Aynı şekilde Rusya da Kazakistan ve Beyaz Rusya ile başka bir birlik kurmuş, bundan başka Rusya eski Sovyet Cumhuriyetleri ile Bağımsız Devletler Topluluğu isimli bir örgüt kurmuş, Çin ise ASEAN vs gibi örgütlere üyedir.
Dolayısıyla, "Türk Cumhuriyetleri Birliği" de ŞİÖ üyeliği ile çelişmez.
7. Türk Birliği için ŞİÖ'nün önemi
Türk dünyası Şanghay İşbirliği Örgütü içinde büyük ölçüde birleşmiştir.
Bu örgüte üye ülkeler Rusya, Çin, Kazakistan, Özbekistan, Kırgızistan ve Tacikistan'dır.
Kazakistan, Özbekistan, Kırgızistan Türk ülkeleridir.
Çin'de Uygur Türkleri var.
Rusya'da Tatarlar, Yakutlar, Altay Türkleri vs... var.
İran gözlemci olarak son toplantıya katılmış olup, geçenlerde tam üyelik başvurusu yapmıştır. İran'ın nüfusunun yarısı Türk’tür.
Afganistan'ın kuzeyinde Özbekler var.
Dışarıda Türkiye, Azerbaycan ve Türkmenistan kalmıştır.

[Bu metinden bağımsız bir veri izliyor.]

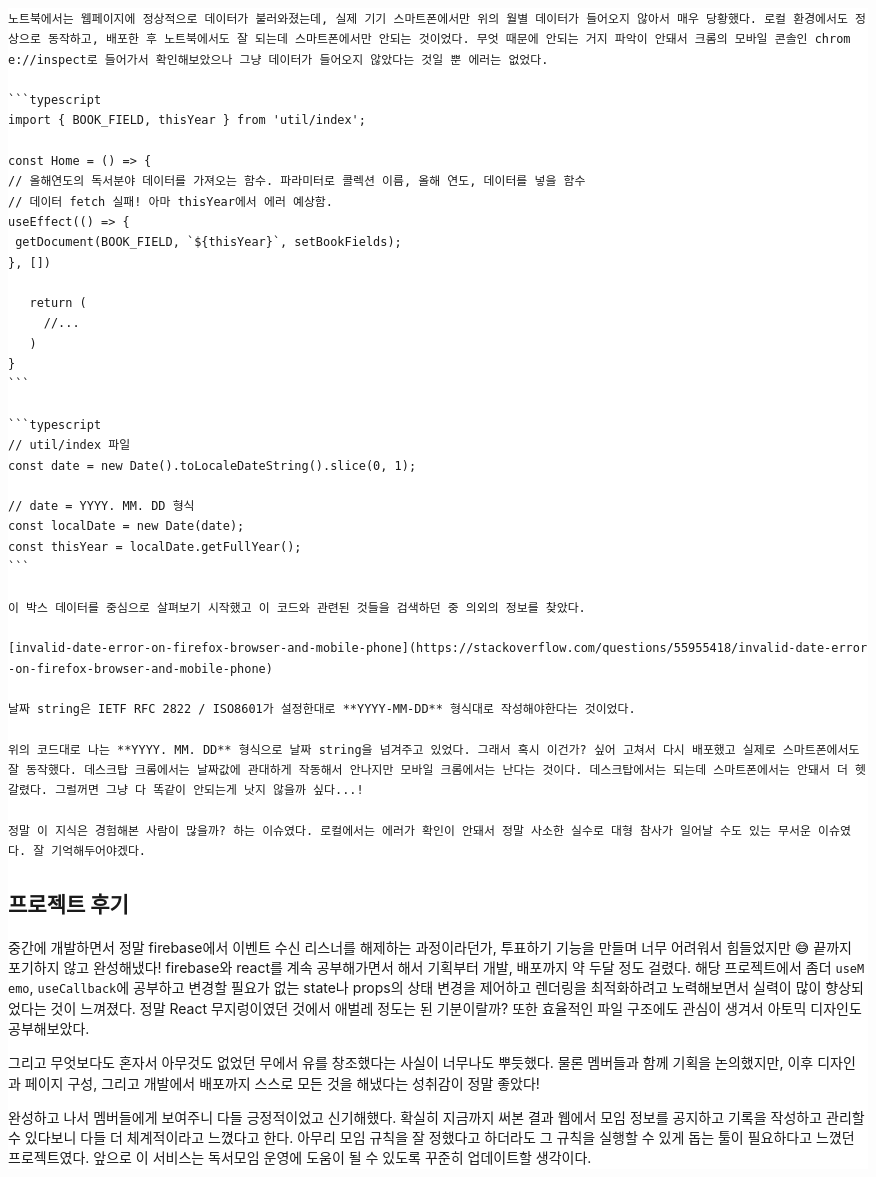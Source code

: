     노트북에서는 웹페이지에 정상적으로 데이터가 불러와졌는데, 실제 기기 스마트폰에서만 위의 월별 데이터가 들어오지 않아서 매우 당황했다. 로컬 환경에서도 정상으로 동작하고, 배포한 후 노트북에서도 잘 되는데 스마트폰에서만 안되는 것이었다. 무엇 때문에 안되는 거지 파악이 안돼서 크롬의 모바일 콘솔인 chrome://inspect로 들어가서 확인해보았으나 그냥 데이터가 들어오지 않았다는 것일 뿐 에러는 없었다.

    ```typescript
    import { BOOK_FIELD, thisYear } from 'util/index';

    const Home = () => {
    // 올해연도의 독서분야 데이터를 가져오는 함수. 파라미터로 콜렉션 이름, 올해 연도, 데이터를 넣을 함수
    // 데이터 fetch 실패! 아마 thisYear에서 에러 예상함.
    useEffect(() => {
     getDocument(BOOK_FIELD, `${thisYear}`, setBookFields);
    }, [])

       return (
         //...
       )
    }
    ```

    ```typescript
    // util/index 파일
    const date = new Date().toLocaleDateString().slice(0, 1);

    // date = YYYY. MM. DD 형식
    const localDate = new Date(date);
    const thisYear = localDate.getFullYear();
    ```

    이 박스 데이터를 중심으로 살펴보기 시작했고 이 코드와 관련된 것들을 검색하던 중 의외의 정보를 찾았다.

    [invalid-date-error-on-firefox-browser-and-mobile-phone](https://stackoverflow.com/questions/55955418/invalid-date-error-on-firefox-browser-and-mobile-phone)

    날짜 string은 IETF RFC 2822 / ISO8601가 설정한대로 **YYYY-MM-DD** 형식대로 작성해야한다는 것이었다.

    위의 코드대로 나는 **YYYY. MM. DD** 형식으로 날짜 string을 넘겨주고 있었다. 그래서 혹시 이건가? 싶어 고쳐서 다시 배포했고 실제로 스마트폰에서도 잘 동작했다. 데스크탑 크롬에서는 날짜값에 관대하게 작동해서 안나지만 모바일 크롬에서는 난다는 것이다. 데스크탑에서는 되는데 스마트폰에서는 안돼서 더 헷갈렸다. 그럴꺼면 그냥 다 똑같이 안되는게 낫지 않을까 싶다...!

    정말 이 지식은 경험해본 사람이 많을까? 하는 이슈였다. 로컬에서는 에러가 확인이 안돼서 정말 사소한 실수로 대형 참사가 일어날 수도 있는 무서운 이슈였다. 잘 기억해두어야겠다.

## 프로젝트 후기

중간에 개발하면서 정말 firebase에서 이벤트 수신 리스너를 해제하는 과정이라던가, 투표하기 기능을 만들며 너무 어려워서 힘들었지만 😅 끝까지 포기하지 않고 완성해냈다! firebase와 react를 계속 공부해가면서 해서 기획부터 개발, 배포까지 약 두달 정도 걸렸다. 해당 프로젝트에서 좀더 `useMemo`, `useCallback`에 공부하고 변경할 필요가 없는 state나 props의 상태 변경을 제어하고 렌더링을 최적화하려고 노력해보면서 실력이 많이 향상되었다는 것이 느껴졌다. 정말 React 무지렁이였던 것에서 애벌레 정도는 된 기분이랄까? 또한 효율적인 파일 구조에도 관심이 생겨서 아토믹 디자인도 공부해보았다.

그리고 무엇보다도 혼자서 아무것도 없었던 무에서 유를 창조했다는 사실이 너무나도 뿌듯했다. 물론 멤버들과 함께 기획을 논의했지만, 이후 디자인과 페이지 구성, 그리고 개발에서 배포까지 스스로 모든 것을 해냈다는 성취감이 정말 좋았다!

완성하고 나서 멤버들에게 보여주니 다들 긍정적이었고 신기해했다. 확실히 지금까지 써본 결과 웹에서 모임 정보를 공지하고 기록을 작성하고 관리할 수 있다보니 다들 더 체계적이라고 느꼈다고 한다. 아무리 모임 규칙을 잘 정했다고 하더라도 그 규칙을 실행할 수 있게 돕는 툴이 필요하다고 느꼈던 프로젝트였다. 앞으로 이 서비스는 독서모임 운영에 도움이 될 수 있도록 꾸준히 업데이트할 생각이다.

Türkiye'nin örgüte üye olması, Azerbaycan ve Türkmenistan'ı peşinden sürükler.
Böylece dünya Türk nüfusunun %99 undan fazlası aynı örgütte bir araya gelmiş olur.
Türk ülkeleri arasında ekonomik ilişkiler gelişir. Böylece sosyal ilişkilerin gelişmesine kapı açılmış olur.

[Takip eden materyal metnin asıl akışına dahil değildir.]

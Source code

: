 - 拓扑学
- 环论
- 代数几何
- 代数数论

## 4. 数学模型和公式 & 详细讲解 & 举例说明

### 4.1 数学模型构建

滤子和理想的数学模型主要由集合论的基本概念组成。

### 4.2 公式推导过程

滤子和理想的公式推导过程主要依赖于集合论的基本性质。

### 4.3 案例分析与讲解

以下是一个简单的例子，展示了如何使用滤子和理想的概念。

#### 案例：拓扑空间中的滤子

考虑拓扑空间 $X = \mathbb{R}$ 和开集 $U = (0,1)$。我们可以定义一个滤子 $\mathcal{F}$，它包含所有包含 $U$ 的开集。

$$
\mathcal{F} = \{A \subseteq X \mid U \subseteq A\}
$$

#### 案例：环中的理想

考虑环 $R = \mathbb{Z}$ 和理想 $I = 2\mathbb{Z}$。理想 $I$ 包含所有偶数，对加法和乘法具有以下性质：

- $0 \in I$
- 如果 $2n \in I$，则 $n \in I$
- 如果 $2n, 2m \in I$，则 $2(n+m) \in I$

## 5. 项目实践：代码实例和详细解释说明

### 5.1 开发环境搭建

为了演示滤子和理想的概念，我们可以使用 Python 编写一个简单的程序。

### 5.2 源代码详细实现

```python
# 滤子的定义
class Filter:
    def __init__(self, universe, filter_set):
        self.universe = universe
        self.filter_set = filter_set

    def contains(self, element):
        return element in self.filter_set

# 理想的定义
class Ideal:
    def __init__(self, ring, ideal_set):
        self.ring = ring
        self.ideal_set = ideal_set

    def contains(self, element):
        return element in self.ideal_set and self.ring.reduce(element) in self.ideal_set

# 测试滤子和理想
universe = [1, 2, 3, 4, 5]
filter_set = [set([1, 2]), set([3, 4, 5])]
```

Bu, olabilir, gerçekleşebilir bir yoldur. Nesnel olarak önümüzde durmaktadır.
Programdaki diğer bir madde de, Türkiye-Azerbaycan-İran-Suriye arasında kurulacak bir bölgesel ittifaktır. Bu sayede Suriye'de yaşayan Türkler de birlik içine alınmış olacaktır. Irak'taki Türklerle birleşme sorunu, Amerika'nın Irak'tan çekilmesi ile gerçekleşebilecektir.
Programın diğer bir maddesi, Türkiye ile KKTC'nin adım adım bütünleşmeye gitmesidir.
Günümüz şartlarında başka bir yolun olabilirliği görülmemektedir. Kıbrıs Türkleri ile Rumların bir arada yaşamaları için şartlar uygun değildir.